The scatterplot displays a high concentration of rules with Lift > 2.0, indicated by the darker shading. Most rules cluster in the low-support, high-confidence zone.
As seen in high-level association analyses, grouping antecedents allows us to see “clusters of risk.”
filtered_rules <- subset(rules, !(lhs %pin% "STREET") & lift > 1.5)
top_rules <- head(sort(filtered_rules, by = "lift"), 50)
plot(top_rules, method = "grouped", control = list(k = 10))The Grouped Matrix reveals several “Risk Anchors.” Notably, the cluster around “Apt/Duplex” and “Single House” shows a very strong, dark circle linked to “Domestic Assault” and “Strong-Arm” tactics.
The network graph visualizes the “Hubs” of criminal activity.

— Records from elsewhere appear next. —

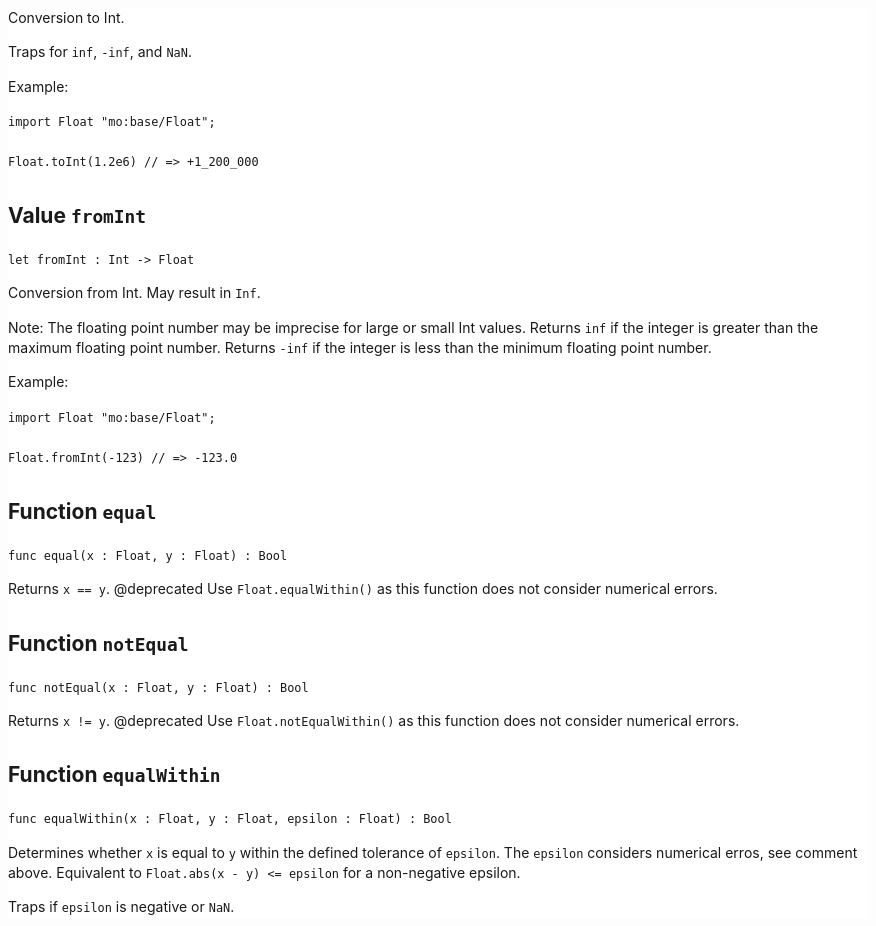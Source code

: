 Conversion to Int.

Traps for `inf`, `-inf`, and `NaN`.

Example:
```motoko
import Float "mo:base/Float";

Float.toInt(1.2e6) // => +1_200_000
```

## Value `fromInt`
``` motoko no-repl
let fromInt : Int -> Float
```

Conversion from Int. May result in `Inf`.

Note: The floating point number may be imprecise for large or small Int values.
Returns `inf` if the integer is greater than the maximum floating point number.
Returns `-inf` if the integer is less than the minimum floating point number.

Example:
```motoko
import Float "mo:base/Float";

Float.fromInt(-123) // => -123.0
```

## Function `equal`
``` motoko no-repl
func equal(x : Float, y : Float) : Bool
```

Returns `x == y`.
@deprecated Use `Float.equalWithin()` as this function does not consider numerical errors.

## Function `notEqual`
``` motoko no-repl
func notEqual(x : Float, y : Float) : Bool
```

Returns `x != y`.
@deprecated Use `Float.notEqualWithin()` as this function does not consider numerical errors.

## Function `equalWithin`
``` motoko no-repl
func equalWithin(x : Float, y : Float, epsilon : Float) : Bool
```

Determines whether `x` is equal to `y` within the defined tolerance of `epsilon`.
The `epsilon` considers numerical erros, see comment above.
Equivalent to `Float.abs(x - y) <= epsilon` for a non-negative epsilon.

Traps if `epsilon` is negative or `NaN`.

The network graph highlights “Strong-Arm” and “Domestic Assault” as the primary Central Hubs of the criminal ecosystem in Los Angeles. These hubs are heavily fed by residential premises.
By mastering the Modus Operandi through Association Rules, the LAPD can shift from a reactive force to a proactive intelligence agency. We no longer just know where crime happens; we now understand the logic of how it unfolds.